Four years after a fire gutted it, Lincoln University's Dickinson Research Center is on track to be rebuilt.

The Board of Curators on Thursday approved a construction contract with Curtiss-Manes-Schulte Inc. Construction of Eldon to build a 7,185-square-foot facility to replace the original building which caught fire in July 2015.

The curators Thursday discussed the project with LU Facilities Director Jeff Turner, who presented them with building renderings and updates for the center, located on the south side of campus near Chestnut Street and Leslie Boulevard.

The new building will include multiple research and teaching lab spaces, chemical storage and a classroom. There will also be greenhouses.

Turner said the new building will be an improvement over the old building, providing an open educational environment for students.

The building will be funded through a few different means; $2.2 million comes from a 1980 facilities grant, with another $1,910,145 from the fire loss fund, bringing the total funds available to a little more than $4.1 million.

The original bid for the building was $4,535,223. However, four items - the greenhouse, a walk-in cooler, generator and grow lights - were taken off of the construction costs and will be paid for using a different funding source, bringing the cost down to $3,690,223.

The other $845,000 will come from a research capacity fund.

In other action Thursday, the board approved a construction contract for the Lincoln University Cooperative Extension building in Sikeston.

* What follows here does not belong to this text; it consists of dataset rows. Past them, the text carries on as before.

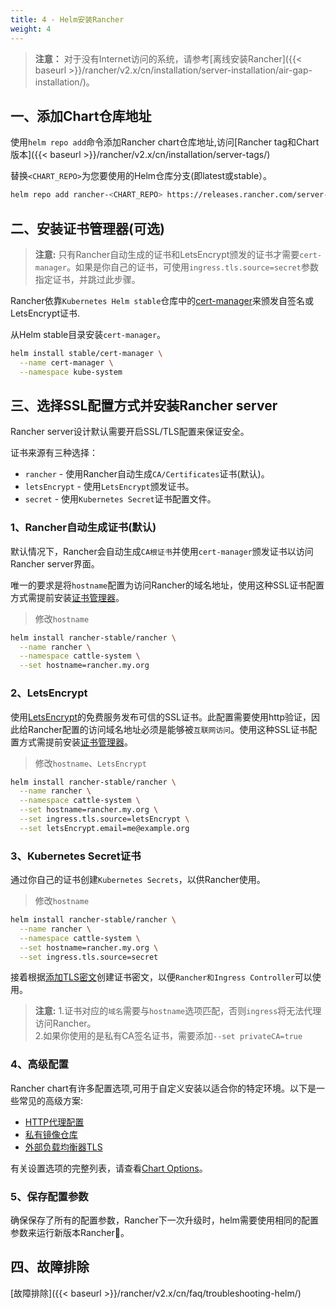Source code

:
 ```yaml
---
title: 4 - Helm安装Rancher
weight: 4
---
```


>**注意：** 对于没有Internet访问的系统，请参考[离线安装Rancher]({{< baseurl >}}/rancher/v2.x/cn/installation/server-installation/air-gap-installation/)。

## 一、添加Chart仓库地址

使用`helm repo add`命令添加Rancher chart仓库地址,访问[Rancher tag和Chart版本]({{< baseurl >}}/rancher/v2.x/cn/installation/server-tags/)

替换`<CHART_REPO>`为您要使用的Helm仓库分支(即latest或stable）。

```bash
helm repo add rancher-<CHART_REPO> https://releases.rancher.com/server-charts/<CHART_REPO>
```

## 二、安装证书管理器(可选)

>**注意:** 只有Rancher自动生成的证书和LetsEncrypt颁发的证书才需要`cert-manager`。如果是你自己的证书，可使用`ingress.tls.source=secret`参数指定证书，并跳过此步骤。

Rancher依靠`Kubernetes Helm stable`仓库中的[cert-manager](https://github.com/kubernetes/charts/tree/master/stable/cert-manager)来颁发自签名或LetsEncrypt证书.

从Helm stable目录安装`cert-manager`。

```bash
helm install stable/cert-manager \
  --name cert-manager \
  --namespace kube-system
```

## 三、选择SSL配置方式并安装Rancher server

Rancher server设计默认需要开启SSL/TLS配置来保证安全。

证书来源有三种选择：

- `rancher` - 使用Rancher自动生成`CA/Certificates`证书(默认)。
- `letsEncrypt` - 使用`LetsEncrypt`颁发证书。
- `secret` - 使用`Kubernetes Secret`证书配置文件。

### 1、Rancher自动生成证书(默认)

默认情况下，Rancher会自动生成`CA根证书`并使用`cert-manager`颁发证书以访问Rancher server界面。

唯一的要求是将`hostname`配置为访问Rancher的域名地址，使用这种SSL证书配置方式需提前安装[证书管理器](#二-安装证书管理器-可选)。

>修改`hostname`

```bash
helm install rancher-stable/rancher \
  --name rancher \
  --namespace cattle-system \
  --set hostname=rancher.my.org
```

### 2、LetsEncrypt

使用[LetsEncrypt](https://letsencrypt.org/)的免费服务发布可信的SSL证书。此配置需要使用http验证，因此给Rancher配置的访问域名地址必须是能够被`互联网访问`。使用这种SSL证书配置方式需提前安装[证书管理器](#二-安装证书管理器-可选)。

>修改`hostname`、`LetsEncrypt`

```bash
helm install rancher-stable/rancher \
  --name rancher \
  --namespace cattle-system \
  --set hostname=rancher.my.org \
  --set ingress.tls.source=letsEncrypt \
  --set letsEncrypt.email=me@example.org
```

### 3、Kubernetes Secret证书

通过你自己的证书创建`Kubernetes Secrets`，以供Rancher使用。

>修改`hostname`

```bash
helm install rancher-stable/rancher \
  --name rancher \
  --namespace cattle-system \
  --set hostname=rancher.my.org \
  --set ingress.tls.source=secret
```

接着根据[添加TLS密文](./tls-secrets)创建证书密文，以便`Rancher和Ingress Controller`可以使用。

>**注意:**
>1.证书对应的`域名`需要与`hostname`选项匹配，否则`ingress`将无法代理访问Rancher。\
>2.如果你使用的是私有CA签名证书，需要添加`--set privateCA=true`

### 4、高级配置

Rancher chart有许多配置选项,可用于自定义安装以适合你的特定环境。以下是一些常见的高级方案:

- [HTTP代理配置](./chart-options/#http-proxy)
- [私有镜像仓库](./chart-options/#private-registry)
- [外部负载均衡器TLS](./chart-options/#external-tls-termination)

有关设置选项的完整列表，请查看[Chart Options](./chart-options/)。

### 5、保存配置参数

确保保存了所有的配置参数，Rancher下一次升级时，helm需要使用相同的配置参数来运行新版本Rancher。

## 四、故障排除

[故障排除]({{< baseurl >}}/rancher/v2.x/cn/faq/troubleshooting-helm/)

The approximately 8,000-square-foot building will serve as a satellite extension office, including staff offices, three or four classrooms, a computer lab and multipurpose room.

Funding for the project will also come from the 1980 Facilities Grant Program, which focuses on enhancing agricultural and food sciences facilities and equipment; $2.4 million will come from the grant.

Two items totaling $20,000 from the bid will be deferred to a different funding source, bringing the cost of the building to $2.12 million. The contract will be with Boulder Construction, LLC.

Prior to work beginning on either project, approval will be needed from the U.S. Department of Agriculture and the National Institute of Food and Agriculture.

Also at the meeting, curators approved a proposal for a posthumous degree policy, awarding degrees after death to students nominated by the dean of the college or school in which the student was enrolled at or prior to the student's death.

To be nominated, students must have been in good academic standing and have been enrolled at the time of death or have an enrollment interrupted by circumstances such as illness or deployment. Undergraduate students must have been within 20 semester hours of degree requirements, and graduate students must have been within nine hours.

If the nomination is supported by the provost and president of the university, the registrar's office will award the posthumous degree to the deceased student, including a commencement recognition if the family chooses.

At Thursday's meeting the board also approved:

A revised fiscal year 2020 general operating budget totaling $37,118,157.

The purchase of six non-CDL buses for Cooperative Research and Extension.